Dr. Ellen Wald, chairwoman of the Department of Pediatrics at the UW School of Medicine and Public Health, wrote to Knox on July 5, saying the administrative leave involved concerns about “your workplace behavior, including unprofessional acts that may constitute retaliation against and/or intimidation of internal and external colleagues.”
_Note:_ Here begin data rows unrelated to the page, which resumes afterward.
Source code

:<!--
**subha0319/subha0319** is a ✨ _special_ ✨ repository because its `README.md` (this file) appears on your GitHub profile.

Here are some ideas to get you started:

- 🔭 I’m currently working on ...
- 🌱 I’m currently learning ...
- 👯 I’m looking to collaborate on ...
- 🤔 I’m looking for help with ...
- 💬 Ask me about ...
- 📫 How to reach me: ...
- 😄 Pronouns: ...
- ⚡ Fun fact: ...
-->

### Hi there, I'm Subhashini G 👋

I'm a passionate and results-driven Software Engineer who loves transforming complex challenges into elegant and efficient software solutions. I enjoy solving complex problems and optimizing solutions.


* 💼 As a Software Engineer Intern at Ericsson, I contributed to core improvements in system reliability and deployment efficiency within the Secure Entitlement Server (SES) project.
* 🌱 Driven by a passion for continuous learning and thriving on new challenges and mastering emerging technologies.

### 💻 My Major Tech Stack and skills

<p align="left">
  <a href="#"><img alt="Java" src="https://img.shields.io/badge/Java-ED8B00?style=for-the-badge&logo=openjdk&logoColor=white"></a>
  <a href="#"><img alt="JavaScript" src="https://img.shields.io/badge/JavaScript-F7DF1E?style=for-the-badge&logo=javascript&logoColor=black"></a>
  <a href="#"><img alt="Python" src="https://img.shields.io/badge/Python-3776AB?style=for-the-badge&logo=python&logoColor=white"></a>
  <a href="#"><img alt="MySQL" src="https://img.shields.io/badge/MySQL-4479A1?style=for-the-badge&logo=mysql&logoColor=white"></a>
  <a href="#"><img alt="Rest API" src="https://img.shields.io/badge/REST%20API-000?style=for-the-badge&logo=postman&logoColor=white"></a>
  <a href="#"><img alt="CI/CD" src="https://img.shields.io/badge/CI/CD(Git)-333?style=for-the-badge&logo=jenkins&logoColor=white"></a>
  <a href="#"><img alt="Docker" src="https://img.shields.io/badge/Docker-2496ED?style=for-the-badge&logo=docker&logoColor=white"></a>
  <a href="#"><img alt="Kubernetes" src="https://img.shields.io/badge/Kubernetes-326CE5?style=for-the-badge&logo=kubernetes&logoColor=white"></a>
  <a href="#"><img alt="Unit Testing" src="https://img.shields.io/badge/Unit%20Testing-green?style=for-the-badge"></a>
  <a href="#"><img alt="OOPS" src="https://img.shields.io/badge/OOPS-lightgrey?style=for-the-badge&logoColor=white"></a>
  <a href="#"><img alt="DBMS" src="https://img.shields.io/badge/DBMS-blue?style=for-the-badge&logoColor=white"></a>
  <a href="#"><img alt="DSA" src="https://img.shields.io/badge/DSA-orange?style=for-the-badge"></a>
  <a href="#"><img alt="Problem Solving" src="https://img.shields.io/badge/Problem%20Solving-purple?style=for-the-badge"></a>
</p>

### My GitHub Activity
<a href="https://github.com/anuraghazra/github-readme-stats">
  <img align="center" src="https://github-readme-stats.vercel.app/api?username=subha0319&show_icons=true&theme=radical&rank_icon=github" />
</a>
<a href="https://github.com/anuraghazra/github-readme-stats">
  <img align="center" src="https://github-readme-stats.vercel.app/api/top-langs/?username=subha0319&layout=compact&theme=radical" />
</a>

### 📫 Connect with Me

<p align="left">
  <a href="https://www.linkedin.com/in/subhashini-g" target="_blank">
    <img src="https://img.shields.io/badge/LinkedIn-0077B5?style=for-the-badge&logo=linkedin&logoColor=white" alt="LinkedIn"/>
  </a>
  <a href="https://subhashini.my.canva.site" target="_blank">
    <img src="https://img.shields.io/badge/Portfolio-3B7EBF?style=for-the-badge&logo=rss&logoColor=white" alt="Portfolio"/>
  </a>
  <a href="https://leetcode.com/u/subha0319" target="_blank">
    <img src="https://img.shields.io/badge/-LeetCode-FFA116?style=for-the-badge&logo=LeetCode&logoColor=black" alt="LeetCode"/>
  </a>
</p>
The university took three months to produce that two-page letter after Wisconsin Watch filed a November public records request for complaints against Knox in her personnel file.
After the letter was released, a UW-Madison spokeswoman confirmed that Knox voluntarily left her $204,000-a-year position as an instructor and physician at the UW-affiliated children’s hospital in October.
UW Health spokesman Tom Russell said the hospital took “appropriate action” after investigating the allegations against Knox but declined to specify what that was.
Russell also said UW Health hired a consultant in September to evaluate the Child Protection Program — and implemented recommendations for improvement. Among them: a monthly multi-disciplinary conference to review cases.
Knox now works as the medical director of Alaska CARES, a child abuse response and evaluation program based at the Children’s Hospital at Providence in Anchorage. President of the nonprofit Academy on Violence and Abuse, Knox also has worked with the FBI.
Two email messages with questions about her leave and about the Siebold case were not returned. A voicemail asking Knox to respond to the questions also was not returned.
Knox is a prominent member of the growing field of child abuse pediatrics. Board certification for child abuse pediatrics began in 2009. As of 2018, there were 346 such physicians in the United States, including five in Wisconsin.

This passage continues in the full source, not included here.